Casos de uso de IA generativa que toda empresa debería considerar

Publicado: 2023-11-07

El término “IA generativa” (Gen AI) se refiere a un tipo de inteligencia artificial que es capaz de crear contenidos a un nivel comparable al de los humanos.

Para lograr esto, las soluciones Gen AI aprenden a identificar patrones, estructuras y características en la gran cantidad de datos en los que han sido entrenadas. Luego, los algoritmos utilizan este conocimiento para reproducir los mismos parámetros en el contenido recién generado.

Los modelos de lenguajes grandes (LLM, por sus siglas en inglés) como ChatGPT de OpenAI son uno de los principales ejemplos de IA generativa. Pero la magia de la tecnología se extiende mucho más allá de la generación de texto.

Plataformas como Synthesia.io, Runway y Wondershare Filmora ayudan a crear y mejorar contenido de video. Las herramientas avanzadas de diseño gráfico, como DALL·E 2 y AI Image Generator de Canva, ya están compitiendo con los diseñadores humanos. Además, ahora es posible crear música libre de derechos utilizando herramientas como Ecrett Music, Soundraw y MusicLM. Estas herramientas le permiten componer música basada en indicaciones de texto o temas y estados de ánimo específicos.

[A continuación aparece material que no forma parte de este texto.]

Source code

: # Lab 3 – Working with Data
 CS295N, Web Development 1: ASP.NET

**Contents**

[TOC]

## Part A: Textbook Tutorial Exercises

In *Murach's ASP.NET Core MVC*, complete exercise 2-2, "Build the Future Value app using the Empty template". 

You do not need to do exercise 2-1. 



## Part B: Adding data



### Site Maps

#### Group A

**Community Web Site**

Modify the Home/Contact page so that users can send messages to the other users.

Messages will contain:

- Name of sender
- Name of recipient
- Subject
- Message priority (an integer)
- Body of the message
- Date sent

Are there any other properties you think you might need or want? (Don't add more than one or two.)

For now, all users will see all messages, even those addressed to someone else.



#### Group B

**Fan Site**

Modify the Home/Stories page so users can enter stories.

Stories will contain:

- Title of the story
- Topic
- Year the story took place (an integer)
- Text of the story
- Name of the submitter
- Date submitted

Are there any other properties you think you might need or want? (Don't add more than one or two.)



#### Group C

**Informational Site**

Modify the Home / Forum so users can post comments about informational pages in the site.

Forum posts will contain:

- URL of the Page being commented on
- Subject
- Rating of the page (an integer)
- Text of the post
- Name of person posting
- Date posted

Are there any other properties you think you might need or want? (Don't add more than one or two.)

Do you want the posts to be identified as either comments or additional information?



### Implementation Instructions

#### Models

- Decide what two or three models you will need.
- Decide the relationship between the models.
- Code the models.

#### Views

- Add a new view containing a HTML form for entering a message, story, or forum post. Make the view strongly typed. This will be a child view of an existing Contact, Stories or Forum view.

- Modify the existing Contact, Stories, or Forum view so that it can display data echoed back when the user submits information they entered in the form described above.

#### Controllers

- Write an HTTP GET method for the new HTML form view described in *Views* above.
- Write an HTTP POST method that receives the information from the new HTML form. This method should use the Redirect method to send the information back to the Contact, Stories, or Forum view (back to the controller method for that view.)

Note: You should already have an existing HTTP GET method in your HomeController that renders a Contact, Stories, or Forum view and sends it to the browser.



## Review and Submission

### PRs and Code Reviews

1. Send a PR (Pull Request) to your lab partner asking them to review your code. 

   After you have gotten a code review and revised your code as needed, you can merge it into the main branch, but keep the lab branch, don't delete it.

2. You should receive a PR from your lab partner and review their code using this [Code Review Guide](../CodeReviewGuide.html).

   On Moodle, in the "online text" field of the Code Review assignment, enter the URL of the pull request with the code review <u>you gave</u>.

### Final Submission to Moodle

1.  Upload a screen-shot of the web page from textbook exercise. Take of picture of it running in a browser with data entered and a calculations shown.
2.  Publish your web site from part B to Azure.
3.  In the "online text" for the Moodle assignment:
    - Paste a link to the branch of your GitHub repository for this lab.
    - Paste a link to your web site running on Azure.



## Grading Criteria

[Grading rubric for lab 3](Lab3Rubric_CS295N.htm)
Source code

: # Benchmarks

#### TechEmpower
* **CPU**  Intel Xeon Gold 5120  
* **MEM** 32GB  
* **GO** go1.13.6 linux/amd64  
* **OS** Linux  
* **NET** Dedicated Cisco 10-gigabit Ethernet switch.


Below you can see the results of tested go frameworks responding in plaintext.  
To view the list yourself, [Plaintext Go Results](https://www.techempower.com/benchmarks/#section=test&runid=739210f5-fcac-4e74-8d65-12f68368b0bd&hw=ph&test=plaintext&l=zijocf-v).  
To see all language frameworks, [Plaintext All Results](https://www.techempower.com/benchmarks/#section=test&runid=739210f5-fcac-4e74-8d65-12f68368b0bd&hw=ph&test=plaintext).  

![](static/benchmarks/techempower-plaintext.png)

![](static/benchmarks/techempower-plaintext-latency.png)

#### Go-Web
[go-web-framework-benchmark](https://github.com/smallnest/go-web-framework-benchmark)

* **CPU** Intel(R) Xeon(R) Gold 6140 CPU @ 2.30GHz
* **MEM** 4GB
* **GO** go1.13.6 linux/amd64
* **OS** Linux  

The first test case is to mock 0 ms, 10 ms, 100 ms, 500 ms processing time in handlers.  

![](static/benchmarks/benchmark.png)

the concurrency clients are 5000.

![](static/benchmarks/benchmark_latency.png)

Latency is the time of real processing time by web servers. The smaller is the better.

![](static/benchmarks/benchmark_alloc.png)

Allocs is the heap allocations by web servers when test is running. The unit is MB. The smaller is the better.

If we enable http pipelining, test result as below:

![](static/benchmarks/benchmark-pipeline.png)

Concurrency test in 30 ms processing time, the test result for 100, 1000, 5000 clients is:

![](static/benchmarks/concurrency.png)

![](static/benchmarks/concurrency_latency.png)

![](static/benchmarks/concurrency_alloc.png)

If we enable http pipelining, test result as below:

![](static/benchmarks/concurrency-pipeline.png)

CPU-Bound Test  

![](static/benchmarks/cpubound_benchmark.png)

Fuera del ámbito de la creación de contenido, los casos de uso de IA generativa potentes abarcan la automatización de tareas de soporte y servicio al cliente, la personalización de la experiencia del cliente, la mejora de las capacidades analíticas de las empresas, el modelado de escenarios complejos y más.

Si está pensando en asociarse con una empresa de desarrollo de IA generativa para probar uno o varios de estos casos de uso de Gen AI, lo ayudaremos a comprender un poco mejor el potencial transformador de la tecnología.

Casos de uso de IA generativa en empresas

En los últimos meses, los analistas de innovación de ITRex han escrito varias publicaciones de blog para educar a nuestros clientes sobre la IA generativa y sus casos de uso en los negocios.

Actualmente, nuestra serie de artículos Gen AI cubre los siguientes temas:

  • Una comparación de la inteligencia artificial tradicional y generativa
  • Un resumen de las aplicaciones de IA generativa en la atención sanitaria, el comercio minorista y la gestión de la cadena de suministro

Por lo tanto, en este artículo no profundizaremos en casos de uso específicos de la industria para la inteligencia artificial generativa. En lugar de ello, le diremos qué procesos y tareas esta tecnología de vanguardia puede aumentar o automatizar por completo.

Otro comentario importante.

Al explorar casos de uso de IA generativa para su negocio, normalmente tiene dos vías principales:

  • El primero es aprovechar productos disponibles comercialmente como ChatGPT, Synthesia.io u otros, que pueden ajustarse utilizando sus conjuntos de datos específicos para satisfacer sus requisitos comerciales únicos. Estas plataformas proporcionan interfaces fáciles de usar y herramientas de integración, lo que hace que el proceso de adaptación sea relativamente sencillo incluso para aquellos sin una amplia experiencia en IA.
  • La segunda opción implica seleccionar un modelo fundamental de IA apropiado, como GPT-3, BERT o sus sucesores, y entrenarlo con sus datos. Este enfoque ofrece un mayor grado de personalización y control sobre el comportamiento y los resultados de la IA, pero requiere una inversión más sustancial en términos de experiencia técnica, recursos y tiempo.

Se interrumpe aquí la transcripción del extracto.